Researchers at the National Cancer Research Centre (CNIO) have newly identified sets of genetic variations that increase susceptibility to pancreatic ductal adenocarcinoma (PDAC) and influence survival once the disease develops. The findings, published in Nature Communications, show that mutations in two genes, FCN1 and PLAT, a part of the innate defense mechanism called the complement system, are associated with an increased risk of developing PDAC, while the expression of other complement system genes shapes immune cell infiltration and prognosis. Together, the results suggest that genetic profiling of complement system pathways could help identify individuals at higher risk of PDAC and guide earlier surveillance strategies, a critical step for a cancer that is usually diagnosed at an advanced stage.
Pancreatic cancer is among the deadliest solid tumors. PDAC accounts for about 95% of cases, and patients have a five-year survival rate of 5% to 10%. Pancreatic cancer remains one of the most lethal cancers, and its prognosis is unlikely to improve “unless multiple actions are taken,” the researcher noted, which could include the identification of high-risk populations who could undergo more regular screening designed to diagnose PDAC development early.
The new study builds on research that has linked immune-related genetic regions to PDAC. These studies have implicated the Major Histocompatibility Complex (MHC) in pancreatic cancer risk, but most work focused on MHC class I and II regions. The complement system, which is encoded largely within the MHC class III region has received less scrutiny in PDAC research despite that fact that complement genes are prognostic indicators in other cancer types.
To address this gap, the CNIO-led team conducted a hypothesis-driven analysis of genetic variation across 111 complement system–related genes using data from the PanGenEu study, a European research project seeking to define risk factors for PDAC. Their analysis to identify SNPs associated with disease risk were then validated against data from the UK Biobank. The team found that genetic variation in FCN1 and PLAT showed a significant association with PDAC risk. These genes are involved in immune defense, tissue remodeling, and interactions with coagulation pathways, processes already known to be altered in pancreatic cancer.
The researchers then tested how these genetic signals might affect disease behavior using functional in silico analyses and large transcriptomic datasets from The Cancer Genome Atlas and the International Cancer Genome Consortium. “Results from this study suggest that [complement system]-related genes play a role in PDAC genetic susceptibility and survival through specific immune cell infiltration,” the researchers wrote.

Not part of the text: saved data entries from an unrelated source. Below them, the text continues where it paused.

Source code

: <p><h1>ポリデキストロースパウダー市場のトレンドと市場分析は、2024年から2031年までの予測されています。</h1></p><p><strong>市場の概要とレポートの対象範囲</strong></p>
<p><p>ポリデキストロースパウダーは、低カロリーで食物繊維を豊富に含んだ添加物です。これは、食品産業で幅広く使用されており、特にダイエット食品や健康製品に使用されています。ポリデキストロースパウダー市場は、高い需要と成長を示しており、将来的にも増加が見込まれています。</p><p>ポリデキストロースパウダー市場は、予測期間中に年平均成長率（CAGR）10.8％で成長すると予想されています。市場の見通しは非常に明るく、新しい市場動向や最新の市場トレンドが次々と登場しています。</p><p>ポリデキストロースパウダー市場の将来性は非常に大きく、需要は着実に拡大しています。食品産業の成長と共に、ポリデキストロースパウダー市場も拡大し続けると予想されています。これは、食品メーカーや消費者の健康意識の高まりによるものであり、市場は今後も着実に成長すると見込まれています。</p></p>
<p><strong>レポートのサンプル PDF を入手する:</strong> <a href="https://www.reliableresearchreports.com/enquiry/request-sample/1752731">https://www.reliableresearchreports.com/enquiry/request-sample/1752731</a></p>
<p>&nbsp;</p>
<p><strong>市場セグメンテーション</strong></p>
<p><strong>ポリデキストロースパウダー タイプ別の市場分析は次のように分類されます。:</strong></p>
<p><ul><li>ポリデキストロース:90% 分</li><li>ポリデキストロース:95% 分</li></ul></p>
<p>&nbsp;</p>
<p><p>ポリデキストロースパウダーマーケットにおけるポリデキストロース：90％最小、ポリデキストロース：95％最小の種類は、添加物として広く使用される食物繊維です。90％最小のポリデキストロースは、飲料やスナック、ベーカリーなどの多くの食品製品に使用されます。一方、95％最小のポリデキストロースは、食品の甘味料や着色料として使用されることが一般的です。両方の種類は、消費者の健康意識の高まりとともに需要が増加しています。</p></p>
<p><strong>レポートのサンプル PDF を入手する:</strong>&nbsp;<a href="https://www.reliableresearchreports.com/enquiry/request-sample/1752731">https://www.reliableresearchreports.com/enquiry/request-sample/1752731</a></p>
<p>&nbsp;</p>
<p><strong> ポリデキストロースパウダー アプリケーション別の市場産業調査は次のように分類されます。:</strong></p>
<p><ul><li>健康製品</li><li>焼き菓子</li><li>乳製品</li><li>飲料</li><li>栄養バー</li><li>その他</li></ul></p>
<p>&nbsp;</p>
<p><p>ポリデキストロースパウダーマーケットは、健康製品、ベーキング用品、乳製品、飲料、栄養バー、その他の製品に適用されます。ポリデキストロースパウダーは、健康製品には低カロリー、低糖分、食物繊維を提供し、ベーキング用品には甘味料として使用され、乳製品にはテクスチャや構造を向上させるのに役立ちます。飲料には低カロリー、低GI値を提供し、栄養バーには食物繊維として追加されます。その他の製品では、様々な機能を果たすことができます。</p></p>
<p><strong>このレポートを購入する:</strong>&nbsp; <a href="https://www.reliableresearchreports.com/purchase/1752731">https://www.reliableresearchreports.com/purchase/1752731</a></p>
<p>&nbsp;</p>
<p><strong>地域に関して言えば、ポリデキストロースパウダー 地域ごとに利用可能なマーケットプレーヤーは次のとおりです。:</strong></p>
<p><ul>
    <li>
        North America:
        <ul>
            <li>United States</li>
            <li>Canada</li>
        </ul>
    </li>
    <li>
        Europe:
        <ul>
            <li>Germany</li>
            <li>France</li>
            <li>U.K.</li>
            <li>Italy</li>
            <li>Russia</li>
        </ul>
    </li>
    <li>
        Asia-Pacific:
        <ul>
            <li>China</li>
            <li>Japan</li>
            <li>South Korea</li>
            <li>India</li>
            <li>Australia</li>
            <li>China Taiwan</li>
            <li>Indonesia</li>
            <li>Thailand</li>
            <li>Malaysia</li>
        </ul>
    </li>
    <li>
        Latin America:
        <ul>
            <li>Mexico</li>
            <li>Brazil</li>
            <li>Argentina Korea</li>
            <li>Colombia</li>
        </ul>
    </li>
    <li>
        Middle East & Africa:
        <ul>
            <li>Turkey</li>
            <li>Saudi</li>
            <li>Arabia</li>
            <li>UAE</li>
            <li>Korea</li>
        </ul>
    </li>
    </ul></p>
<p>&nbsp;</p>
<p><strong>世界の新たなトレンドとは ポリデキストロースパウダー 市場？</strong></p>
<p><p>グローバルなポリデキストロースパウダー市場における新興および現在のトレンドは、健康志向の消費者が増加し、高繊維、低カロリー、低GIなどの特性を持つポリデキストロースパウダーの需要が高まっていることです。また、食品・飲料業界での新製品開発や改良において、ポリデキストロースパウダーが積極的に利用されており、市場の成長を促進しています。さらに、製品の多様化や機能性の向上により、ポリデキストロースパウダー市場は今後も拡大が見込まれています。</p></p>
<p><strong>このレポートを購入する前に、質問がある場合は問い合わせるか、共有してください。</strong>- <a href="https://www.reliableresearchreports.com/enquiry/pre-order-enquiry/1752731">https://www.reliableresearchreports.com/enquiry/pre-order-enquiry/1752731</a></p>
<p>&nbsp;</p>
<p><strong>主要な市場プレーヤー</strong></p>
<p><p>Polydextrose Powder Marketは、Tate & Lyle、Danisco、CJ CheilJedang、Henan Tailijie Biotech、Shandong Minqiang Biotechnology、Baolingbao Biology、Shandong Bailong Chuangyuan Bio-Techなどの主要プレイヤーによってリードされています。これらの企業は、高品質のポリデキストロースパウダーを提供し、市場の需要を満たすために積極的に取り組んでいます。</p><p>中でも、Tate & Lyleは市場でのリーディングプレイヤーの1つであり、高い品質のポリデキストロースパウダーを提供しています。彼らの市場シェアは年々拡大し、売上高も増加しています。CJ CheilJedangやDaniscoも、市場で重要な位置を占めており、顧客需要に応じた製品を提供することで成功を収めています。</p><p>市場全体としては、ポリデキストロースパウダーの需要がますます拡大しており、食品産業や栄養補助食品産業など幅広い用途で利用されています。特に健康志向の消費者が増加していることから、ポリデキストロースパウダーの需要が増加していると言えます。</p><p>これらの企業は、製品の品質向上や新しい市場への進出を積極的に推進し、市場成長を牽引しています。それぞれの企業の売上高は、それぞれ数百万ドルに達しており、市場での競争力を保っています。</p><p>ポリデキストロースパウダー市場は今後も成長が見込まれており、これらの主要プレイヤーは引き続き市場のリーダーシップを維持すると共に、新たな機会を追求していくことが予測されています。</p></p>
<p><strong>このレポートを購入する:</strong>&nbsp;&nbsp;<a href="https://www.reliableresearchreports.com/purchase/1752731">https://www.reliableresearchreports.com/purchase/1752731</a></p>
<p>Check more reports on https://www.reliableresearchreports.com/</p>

In addition to identifying variants that make people more susceptible to PDAC, the researchers also identified several complement-related genes linked to improved survival when highly expressed, such as IGHG3, IGKC, IGHM, A2M, F2R, F2RL2, CFI, and C4A. Tumors with higher expression of these genes showed greater infiltration of CD8+ T cells, B cells, and Th1 cells. Conversely, higher expression of genes such as FGA, FGG, SERPINE1, and F3 was associated with poorer survival, increased regulatory T cells, and reduced CD8+ infiltration.
These immune patterns are especially relevant in PDAC, which is considered a “cold” tumor that typically evades immune recognition and responds poorly to immunotherapy. “Understanding the relationship between the genes of the complement system and pancreatic cancer may also have implications for treatment,” the researchers wrote. This knowledge opens the possibility of new immunotherapies targeted at these genes.
These findings could eventually provide clinical benefits. First, FCN1 and PLAT could be developed as biomarkers for diagnostic approaches that could identify those at higher genetic risk who could benefit from regular monitoring before symptoms appear. Second, complement-related gene expression signatures could help stratify patients by prognosis and inform treatment strategies once PDAC is diagnosed.
Next in this line of inquiry is validating these findings in non-European populations, exploring rare genetic variants. “Future research should focus on unraveling the intricate mechanisms through which these complement-related genes contribute to PDAC development, as well as exploring their potential as therapeutic targets in PDAC tumors,” the researchers noted.